France’s wine mecca of Bordeaux may be known for its collectible vintages and palatial estates, but it is also home to a rustic grilling tradition straight out of its prized vineyards. In this region, grilling—or what the French call le barbecuing—often involves an open flame stoked by not traditional wood, but grape vine clippings. And no matter whether they’re cooking steak or poultry, meats cooked this way take on subtly smoky, woodsy flavors and aromas that are unlike any other.
It’s a secret worth stealing.
What inspired the Bordelaise to use grapevines in their grilling fires
Every spring, once the region’s grapes have been harvested and hauled away for winemaking, the vines must be pruned back in preparation for the next growth cycle. The twig-like clippings, called sarments, are then dried, stored, and used throughout the rest of the year as fuel for fires. Once in a while, when an entire vineyard must be uprooted, the larger stalks and roots (called pieds de vigne or ceps de vigne) are treated the same way: cut, dried, and stored to use as firewood.
And while this practice is most commonly associated with Bordeaux, this grilling tradition turns up wherever grapes are grown. When I asked around to find out why vines are a popular choice for grilling, the answer was a pragmatic one. “We use what we have,” says Jérôme Sauvète, owner of Domaine Sauvète in the Loire Valley, who regularly holds barbecues for clients during the warmer months. The grills he uses are not fancy, more like a campfire with a grill. Using bunches of sarments as kindling, Sauvète adds larger pieces from the trunk and roots to keep the fire going, and once it gets a nice glow, the grill is set on top and is ready for use.

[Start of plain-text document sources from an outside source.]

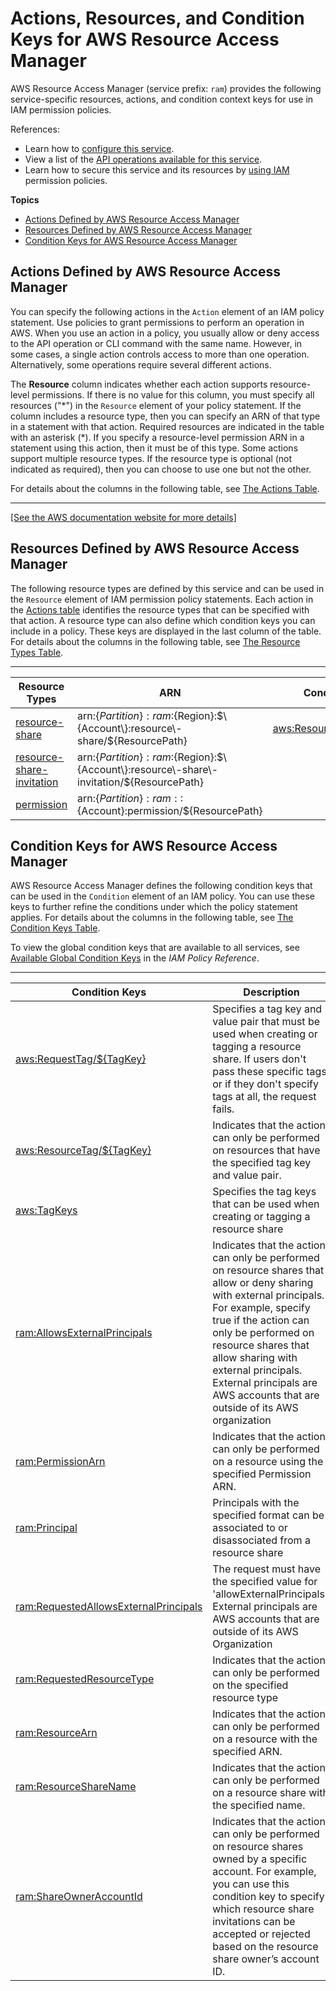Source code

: # Actions, Resources, and Condition Keys for AWS Resource Access Manager<a name="list_awsresourceaccessmanager"></a>

AWS Resource Access Manager \(service prefix: `ram`\) provides the following service\-specific resources, actions, and condition context keys for use in IAM permission policies\.

References:
+ Learn how to [configure this service](https://docs.aws.amazon.com/ram/latest/userguide/what-is-resource-access-manager.html)\.
+ View a list of the [API operations available for this service](https://docs.aws.amazon.com/ram/latest/APIReference/API_Operations.html)\.
+ Learn how to secure this service and its resources by [using IAM](https://docs.aws.amazon.com/ram/latest/userguide/control-access.html) permission policies\.

**Topics**
+ [Actions Defined by AWS Resource Access Manager](#awsresourceaccessmanager-actions-as-permissions)
+ [Resources Defined by AWS Resource Access Manager](#awsresourceaccessmanager-resources-for-iam-policies)
+ [Condition Keys for AWS Resource Access Manager](#awsresourceaccessmanager-policy-keys)

## Actions Defined by AWS Resource Access Manager<a name="awsresourceaccessmanager-actions-as-permissions"></a>

You can specify the following actions in the `Action` element of an IAM policy statement\. Use policies to grant permissions to perform an operation in AWS\. When you use an action in a policy, you usually allow or deny access to the API operation or CLI command with the same name\. However, in some cases, a single action controls access to more than one operation\. Alternatively, some operations require several different actions\.

The **Resource** column indicates whether each action supports resource\-level permissions\. If there is no value for this column, you must specify all resources \("\*"\) in the `Resource` element of your policy statement\. If the column includes a resource type, then you can specify an ARN of that type in a statement with that action\. Required resources are indicated in the table with an asterisk \(\*\)\. If you specify a resource\-level permission ARN in a statement using this action, then it must be of this type\. Some actions support multiple resource types\. If the resource type is optional \(not indicated as required\), then you can choose to use one but not the other\.

For details about the columns in the following table, see [The Actions Table](reference_policies_actions-resources-contextkeys.md#actions_table)\.


****  
[\[See the AWS documentation website for more details\]](http://docs.aws.amazon.com/IAM/latest/UserGuide/list_awsresourceaccessmanager.html)

## Resources Defined by AWS Resource Access Manager<a name="awsresourceaccessmanager-resources-for-iam-policies"></a>

The following resource types are defined by this service and can be used in the `Resource` element of IAM permission policy statements\. Each action in the [Actions table](#awsresourceaccessmanager-actions-as-permissions) identifies the resource types that can be specified with that action\. A resource type can also define which condition keys you can include in a policy\. These keys are displayed in the last column of the table\. For details about the columns in the following table, see [The Resource Types Table](reference_policies_actions-resources-contextkeys.md#resources_table)\.


****  

| Resource Types | ARN | Condition Keys | 
| --- | --- | --- | 
|   [ resource\-share ](https://docs.aws.amazon.com/ram/latest/APIReference/API_ResourceShare.html)  |  arn:$\{Partition\}:ram:$\{Region\}:$\{Account\}:resource\-share/$\{ResourcePath\}  |   [ aws:ResourceTag/$\{TagKey\} ](#awsresourceaccessmanager-aws_ResourceTag___TagKey_)   | 
|   [ resource\-share\-invitation ](https://docs.aws.amazon.com/ram/latest/APIReference/API_ResourceShareInvitation.html)  |  arn:$\{Partition\}:ram:$\{Region\}:$\{Account\}:resource\-share\-invitation/$\{ResourcePath\}  |  | 
|   [ permission ](https://docs.aws.amazon.com/ram/latest/APIReference/API_ResourceSharePermissionDetail.html)  |  arn:$\{Partition\}:ram::$\{Account\}:permission/$\{ResourcePath\}  |  | 

## Condition Keys for AWS Resource Access Manager<a name="awsresourceaccessmanager-policy-keys"></a>

AWS Resource Access Manager defines the following condition keys that can be used in the `Condition` element of an IAM policy\. You can use these keys to further refine the conditions under which the policy statement applies\. For details about the columns in the following table, see [The Condition Keys Table](reference_policies_actions-resources-contextkeys.md#context_keys_table)\.

To view the global condition keys that are available to all services, see [Available Global Condition Keys](reference_policies_condition-keys.html#AvailableKeys) in the *IAM Policy Reference*\.


****  

| Condition Keys | Description | Type | 
| --- | --- | --- | 
|   [ aws:RequestTag/$\{TagKey\} ](https://docs.aws.amazon.com/IAM/latest/UserGuide/reference_policies_condition-keys.html#condition-keys-requesttag)  | Specifies a tag key and value pair that must be used when creating or tagging a resource share\. If users don't pass these specific tags, or if they don't specify tags at all, the request fails\. | String | 
|   [ aws:ResourceTag/$\{TagKey\} ](https://docs.aws.amazon.com/IAM/latest/UserGuide/reference_policies_condition-keys.html#condition-keys-resourcetag)  | Indicates that the action can only be performed on resources that have the specified tag key and value pair\. | String | 
|   [ aws:TagKeys ](https://docs.aws.amazon.com/IAM/latest/UserGuide/reference_policies_condition-keys.html#condition-keys-tagkeys)  | Specifies the tag keys that can be used when creating or tagging a resource share | String | 
|   [ ram:AllowsExternalPrincipals ](https://docs.aws.amazon.com/ram/latest/userguide/iam-policies.html#iam-policies-condition)  | Indicates that the action can only be performed on resource shares that allow or deny sharing with external principals\. For example, specify true if the action can only be performed on resource shares that allow sharing with external principals\. External principals are AWS accounts that are outside of its AWS organization  | Bool | 
|   [ ram:PermissionArn ](https://docs.aws.amazon.com/ram/latest/userguide/iam-policies.html#iam-policies-condition)  | Indicates that the action can only be performed on a resource using the specified Permission ARN\. | Arn | 
|   [ ram:Principal ](https://docs.aws.amazon.com/ram/latest/userguide/iam-policies.html#iam-policies-condition)  | Principals with the specified format can be associated to or disassociated from a resource share | String | 
|   [ ram:RequestedAllowsExternalPrincipals ](https://docs.aws.amazon.com/ram/latest/userguide/iam-policies.html#iam-policies-condition)  | The request must have the specified value for 'allowExternalPrincipals'\. External principals are AWS accounts that are outside of its AWS Organization | Bool | 
|   [ ram:RequestedResourceType ](https://docs.aws.amazon.com/ram/latest/userguide/iam-policies.html#iam-policies-condition)  | Indicates that the action can only be performed on the specified resource type | String | 
|   [ ram:ResourceArn ](https://docs.aws.amazon.com/ram/latest/userguide/iam-policies.html#iam-policies-condition)  | Indicates that the action can only be performed on a resource with the specified ARN\. | Arn | 
|   [ ram:ResourceShareName ](https://docs.aws.amazon.com/ram/latest/userguide/iam-policies.html#iam-policies-condition)  | Indicates that the action can only be performed on a resource share with the specified name\. | String | 
|   [ ram:ShareOwnerAccountId ](https://docs.aws.amazon.com/ram/latest/userguide/iam-policies.html#iam-policies-condition)  | Indicates that the action can only be performed on resource shares owned by a specific account\. For example, you can use this condition key to specify which resource share invitations can be accepted or rejected based on the resource share owner’s account ID\. | String |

Grilling with grapevines isn’t just for outdoors either. Many older houses in the French countryside are equipped with large stone fireplaces that were—and still are—used for cooking, especially during the colder months. My in-laws, who live in the Dordogne region of France, have one in their living room that dates back a few hundred years and regularly use vine clippings to grill duck breasts, a regional specialty. The duck becomes perfumed with the delicate scent of the charred vines—perfect for pairing with a local red wine.
Tips and tricks for how to grill with grapevines at home
If you don’t happen to live in the French countryside, not to worry— there are more than 250 registered American Viticulture Areas (AVAs) in the US, so chances are high that you may live close enough to a vineyard to get your hands on some clippings.
- Ensure your wood is dry. You want the clippings to be dry enough to snap when bent. “Green or damp grapevine trimmings won’t catch fire or burn properly,” says Raichlen.
- Have plenty of grapevine trimmings on hand. Raichlen notes that they burn up quickly and you’ll want enough to replenish the fire, especially if you expect to cook larger quantities.
- Any varietal will do. In Bordeaux, they typically use Cabernet Sauvignon, Merlot, and Cabernet Franc vines since those are the most planted varietals in the region, but it doesn’t really matter. (Just be sure that the vines you use are minimally treated—organic vines are recommended.)
And prepare to celebrate the joy of le barbecue!